━━ DATA TO EXAMINE

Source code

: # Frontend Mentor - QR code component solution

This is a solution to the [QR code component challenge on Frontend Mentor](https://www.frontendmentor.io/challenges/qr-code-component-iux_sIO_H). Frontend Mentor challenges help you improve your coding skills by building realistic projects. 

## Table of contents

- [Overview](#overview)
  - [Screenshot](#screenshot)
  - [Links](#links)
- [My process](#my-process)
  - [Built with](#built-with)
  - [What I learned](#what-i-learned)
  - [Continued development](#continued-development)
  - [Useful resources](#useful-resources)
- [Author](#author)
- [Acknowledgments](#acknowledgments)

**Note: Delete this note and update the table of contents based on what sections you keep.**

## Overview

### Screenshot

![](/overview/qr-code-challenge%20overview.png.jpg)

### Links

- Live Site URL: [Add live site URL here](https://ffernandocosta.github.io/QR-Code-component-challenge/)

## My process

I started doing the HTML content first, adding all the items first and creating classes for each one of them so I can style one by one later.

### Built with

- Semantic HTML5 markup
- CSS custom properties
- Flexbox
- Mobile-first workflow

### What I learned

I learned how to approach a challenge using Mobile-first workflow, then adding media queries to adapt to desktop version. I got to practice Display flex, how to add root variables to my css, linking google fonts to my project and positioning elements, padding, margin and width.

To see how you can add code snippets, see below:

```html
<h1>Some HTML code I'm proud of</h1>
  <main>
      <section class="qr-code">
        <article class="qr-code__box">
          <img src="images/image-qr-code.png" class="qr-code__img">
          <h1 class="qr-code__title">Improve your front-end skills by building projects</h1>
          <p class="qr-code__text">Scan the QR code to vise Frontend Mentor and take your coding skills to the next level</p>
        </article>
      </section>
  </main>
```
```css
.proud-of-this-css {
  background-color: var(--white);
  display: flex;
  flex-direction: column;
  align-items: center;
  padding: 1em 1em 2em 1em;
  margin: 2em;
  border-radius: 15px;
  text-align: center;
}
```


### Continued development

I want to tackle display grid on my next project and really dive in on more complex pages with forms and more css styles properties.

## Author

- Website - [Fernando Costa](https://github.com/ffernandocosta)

━━━━

> _WHAT IS REQUIRED_:
Restate all of the entries exactly, please.

> _ANSWER BOX_:
Source code

: # Frontend Mentor - QR code component solution

This is a solution to the [QR code component challenge on Frontend Mentor](https://www.frontendmentor.io/challenges/qr-code-component-iux_sIO_H). Frontend Mentor challenges help you improve your coding skills by building realistic projects. 

## Table of contents

- [Overview](#overview)
  - [Screenshot](#screenshot)
  - [Links](#links)
- [My process](#my-process)
  - [Built with](#built-with)
  - [What I learned](#what-i-learned)
  - [Continued development](#continued-development)
  - [Useful resources](#useful-resources)
- [Author](#author)
- [Acknowledgments](#acknowledgments)

**Note: Delete this note and update the table of contents based on what sections you keep.**

## Overview

### Screenshot

![](/overview/qr-code-challenge%20overview.png.jpg)

### Links

- Live Site URL: [Add live site URL here](https://ffernandocosta.github.io/QR-Code-component-challenge/)

## My process

I started doing the HTML content first, adding all the items first and creating classes for each one of them so I can style one by one later.

### Built with

- Semantic HTML5 markup
- CSS custom properties
- Flexbox
- Mobile-first workflow

### What I learned

I learned how to approach a challenge using Mobile-first workflow, then adding media queries to adapt to desktop version. I got to practice Display flex, how to add root variables to my css, linking google fonts to my project and positioning elements, padding, margin and width.

To see how you can add code snippets, see below:

```html
<h1>Some HTML code I'm proud of</h1>
  <main>
      <section class="qr-code">
        <article class="qr-code__box">
          <img src="images/image-qr-code.png" class="qr-code__img">
          <h1 class="qr-code__title">Improve your front-end skills by building projects</h1>
          <p class="qr-code__text">Scan the QR code to vise Frontend Mentor and take your coding skills to the next level</p>
        </article>
      </section>
  </main>
```
```css
.proud-of-this-css {
  background-color: var(--white);
  display: flex;
  flex-direction: column;
  align-items: center;
  padding: 1em 1em 2em 1em;
  margin: 2em;
  border-radius: 15px;
  text-align: center;
}
```


### Continued development

I want to tackle display grid on my next project and really dive in on more complex pages with forms and more css styles properties.

## Author

- Website - [Fernando Costa](https://github.com/ffernandocosta)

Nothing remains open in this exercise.